Start of Extracted records

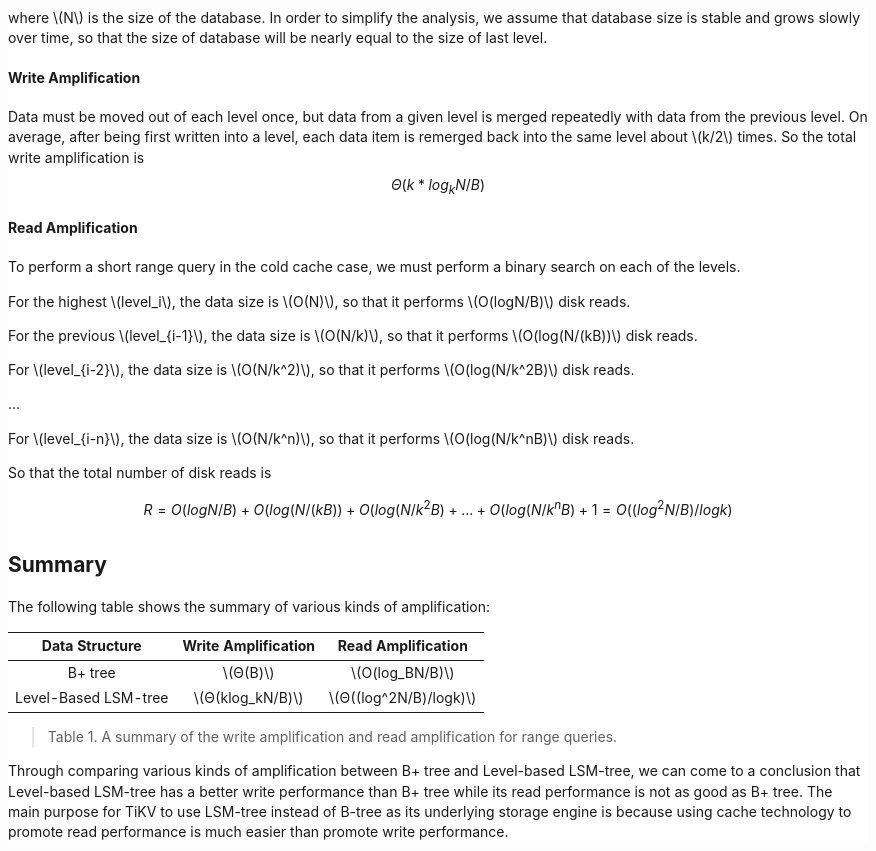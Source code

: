 where \\(N\\) is the size of the database. In order to simplify the analysis, we assume that database size is stable and grows slowly over time, so that the size of database will be nearly equal to the size of last level.

#### Write Amplification

Data must be moved out of each level once, but data from a given level is merged repeatedly with data from the previous level. On average, after being first written into a level, each data item is remerged back into the same level about \\(k/2\\) times. So the total write amplification is
$$
Θ(k*log_kN/B)
$$

#### Read Amplification

To perform a short range query in the cold cache case, we must perform a binary search
on each of the levels.

For the highest \\(level_i\\), the data size is \\(O(N)\\), so that it performs \\(O(logN/B)\\) disk reads.

For the previous \\(level_{i-1}\\), the data size is \\(O(N/k)\\), so that it performs \\(O(log(N/(kB))\\) disk reads.

For \\(level_{i-2}\\), the data size is \\(O(N/k^2)\\), so that it performs \\(O(log(N/k^2B)\\) disk reads.

…

For \\(level_{i-n}\\), the data size is \\(O(N/k^n)\\), so that it performs \\(O(log(N/k^nB)\\) disk reads.

So that the total number of disk reads is

$$
R = O(logN/B) + O(log(N/(kB)) + O(log(N/k^2B) + ... + O(log(N/k^nB) + 1 = O((log^2N/B)/logk)
$$

## Summary

The following table shows the summary of various kinds of amplification:

|    Data Structure    | Write Amplification |    Read Amplification    |
| :------------------: | :-----------------: | :----------------------: |
|       B+ tree        |     \\(Θ(B)\\)      |    \\(O(log_BN/B)\\)     |
| Level-Based LSM-tree | \\(Θ(klog_kN/B)\\)  | \\(Θ((log^2N/B)/logk)\\) |

> Table 1. A summary of the write amplification and read amplification for range queries.

Through comparing various kinds of amplification between B+ tree and Level-based LSM-tree, we can come to a conclusion that Level-based LSM-tree has a better write performance than B+ tree while its read performance is not as good as B+ tree. The main purpose for TiKV to use LSM-tree instead of B-tree as its underlying storage engine is because using cache technology to promote read performance is much easier than promote write performance.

End of Extracted records

_Try it_:
Transcribe the opening line of the listing above, please, and every line after it through the line with "#### Write Amplification", word for word, without pictures.

_Answer box_:
Source code

: where \\(N\\) is the size of the database. In order to simplify the analysis, we assume that database size is stable and grows slowly over time, so that the size of database will be nearly equal to the size of last level.

#### Write Amplification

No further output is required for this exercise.